La nature sexuelle des gestes reprochés aux accusés a semé l’émoi à l’école Saint-Laurent, mais les entraîneurs se sont livrés à d’autres comportements inacceptables, ont raconté d’anciens entraîneurs, employés, parents et athlètes à La Presse.

« On a tous reçu une claque sur la gueule. Je pense qu’on est tous à blâmer pour avoir été témoins d’un type d’abus verbal, de criage, d’humiliation des filles. Ça, on l’a tous vu. On a été témoins de comportements déplacés dans un contexte d’abus verbal, et on n’a rien fait, parce qu’on se disait : il en fait tellement pour ces filles-là », raconte Patricia Demers, qui a été entraîneuse sportive à l’école Saint-Laurent de 2002 à 2007 et qui est aujourd’hui directrice générale de la Fondation de l’athlète d’excellence du Québec.

Pour le sport scolaire, dit Mme Demers, l’heure est à un « examen de conscience collectif […] par rapport à son inaction dans tout ça, dans l’environnement tant immédiat que moins immédiat ». « On justifiait presque certaines choses du fait qu’il y avait tellement de retombées positives sur l’école et sur les filles qui allaient jouer dans des universités, qui [décrochaient un diplôme] », regrette aussi l’ex-entraîneuse.
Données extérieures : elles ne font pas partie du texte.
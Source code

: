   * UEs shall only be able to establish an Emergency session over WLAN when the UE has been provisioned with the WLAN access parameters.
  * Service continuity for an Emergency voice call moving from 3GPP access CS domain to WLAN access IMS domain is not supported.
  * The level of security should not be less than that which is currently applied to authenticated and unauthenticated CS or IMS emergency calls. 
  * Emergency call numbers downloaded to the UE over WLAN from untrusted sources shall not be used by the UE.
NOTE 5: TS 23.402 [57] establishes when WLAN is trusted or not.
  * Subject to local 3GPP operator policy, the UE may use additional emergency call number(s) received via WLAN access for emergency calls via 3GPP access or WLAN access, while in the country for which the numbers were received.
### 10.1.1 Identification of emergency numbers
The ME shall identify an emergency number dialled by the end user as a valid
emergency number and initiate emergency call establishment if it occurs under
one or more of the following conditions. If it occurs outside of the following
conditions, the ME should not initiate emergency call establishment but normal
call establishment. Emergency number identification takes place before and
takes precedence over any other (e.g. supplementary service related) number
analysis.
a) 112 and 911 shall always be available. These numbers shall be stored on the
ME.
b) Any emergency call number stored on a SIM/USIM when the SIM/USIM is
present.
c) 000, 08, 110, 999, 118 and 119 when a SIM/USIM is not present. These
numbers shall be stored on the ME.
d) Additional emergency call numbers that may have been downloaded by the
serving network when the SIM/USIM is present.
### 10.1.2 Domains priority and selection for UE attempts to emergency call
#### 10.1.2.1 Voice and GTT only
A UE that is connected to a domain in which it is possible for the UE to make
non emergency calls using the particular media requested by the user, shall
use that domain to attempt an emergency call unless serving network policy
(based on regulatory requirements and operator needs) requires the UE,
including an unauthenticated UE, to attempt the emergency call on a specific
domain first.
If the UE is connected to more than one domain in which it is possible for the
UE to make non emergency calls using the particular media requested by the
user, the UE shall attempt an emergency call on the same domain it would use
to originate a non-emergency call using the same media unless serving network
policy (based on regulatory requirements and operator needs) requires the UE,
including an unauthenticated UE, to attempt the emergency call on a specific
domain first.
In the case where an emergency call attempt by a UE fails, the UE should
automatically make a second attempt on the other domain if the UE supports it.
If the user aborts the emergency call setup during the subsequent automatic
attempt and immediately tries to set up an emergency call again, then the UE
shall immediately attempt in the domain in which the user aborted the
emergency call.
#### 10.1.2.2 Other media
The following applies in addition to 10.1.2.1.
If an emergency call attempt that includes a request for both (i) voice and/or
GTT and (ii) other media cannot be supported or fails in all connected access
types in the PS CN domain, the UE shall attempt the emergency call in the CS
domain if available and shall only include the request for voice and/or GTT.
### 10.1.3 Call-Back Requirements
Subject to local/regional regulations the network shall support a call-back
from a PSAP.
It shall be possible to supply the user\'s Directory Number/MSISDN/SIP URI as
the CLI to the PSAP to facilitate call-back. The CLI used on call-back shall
Il y a un an, un article du Bulletin sportif, blogue consacré au sport scolaire, dénombrait une vingtaine d’anciennes joueuses de l’école Saint-Laurent qui se sont taillé une place au sein d’équipes universitaires, dont près de la moitié dans des formations de la prestigieuse NCAA, aux États-Unis.

« Les jeunes avaient tellement peur »

Une ancienne employée de l’école secondaire Saint-Laurent, qui a souhaité taire son nom par crainte de représailles, a indiqué à La Presse avoir eu connaissance de comportements problématiques de Daniel Lacasse. « Les jeunes avaient tellement peur des répercussions qu’ils n’osaient pas dénoncer. C’était un climat hyper nocif », résume cette travailleuse, d’une voix émue.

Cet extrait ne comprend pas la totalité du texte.